Central Asia occupies the hinterland of the Eurasian continent, more than 93% of the total area is dry land. Under the background of global warming, the ecosystems in Central Asia are very sensitive and susceptible to climate change. An in-depth understanding of the characteristics and driving factors of climate change in Central Asia is of great importance for improving ecosystem management and promoting sustainable development in this region.


The Sino-German Joint Research Center for the Management of Ecosystems and Environmental Changes in Arid Lands was established by scientists from the Chinese side (Xinjiang Institute of Ecology and Geography, Chinese Academy of Sciences, Beijing Normal University, Institute of Atmospheric Physics, Chinese Academy of Sciences, etc.) and the German side (Technical University Munich, Technical University of Berlin, Catholic University of Eichstaett-Ingolstadt, etc.) in 2013. This Center mainly focuses on the environmental change in arid lands, global climate change and the impacts of human activities.


Scientists both from China and Germany participating in this collaborative effort have formed close connections. Based on the six years of cooperated research work, many new and fruitful research findings relating to Central Asia have been made.


Findings showed that at the temporal scales, the annual mean temperature in Central Asia exhibited an increasing trend from the 1960s to the 2000s, with an average rate of 0.30°C/10a. This rate is even higher for the period from the 1980s to the 2000s (at about 0.39°C/10a), especially in the spring season. The Central Asia has experienced a faster temperature rise than the global average in the past six decades. At the spatial scales, a large increase in temperature occurred mainly in Uzbekistan, Turkmenistan, and the southwestern parts of Kazakhstan. The data also showed that the HadCM3, MIROC5, MPI-ESM-LR, MPI-ESM-P, CMCC-CM, and CMCC-CMS models performed best in simulating precipitation in Central Asia. The major driving factors for climate change in Central Asia are greenhouse gas emissions and global atmospheric circulations.

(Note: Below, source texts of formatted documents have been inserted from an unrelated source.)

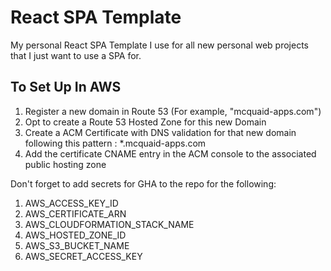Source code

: # React SPA Template

My personal React SPA Template I use for all new personal web projects that I just want to use a SPA for.

## To Set Up In AWS

1. Register a new domain in Route 53 (For example, "mcquaid-apps.com")
2. Opt to create a Route 53 Hosted Zone for this new Domain
3. Create a ACM Certificate with DNS validation for that new domain following this pattern : \*.mcquaid-apps.com
4. Add the certificate CNAME entry in the ACM console to the associated public hosting zone

Don't forget to add secrets for GHA to the repo for the following: 

1. AWS_ACCESS_KEY_ID
2. AWS_CERTIFICATE_ARN
3. AWS_CLOUDFORMATION_STACK_NAME
4. AWS_HOSTED_ZONE_ID
5. AWS_S3_BUCKET_NAME
6. AWS_SECRET_ACCESS_KEY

The results provide support for the consideration of decision-making processes in climate models and for the improvement of basic weather and climate observations as well as the construction of measurement infrastructure to improve the quality and accuracy of future studies in Central Asia.


The research results entitled “Climate change in Central Asia: Sino-German cooperative research findings” was published on Science Bulletin on May 15, 2020.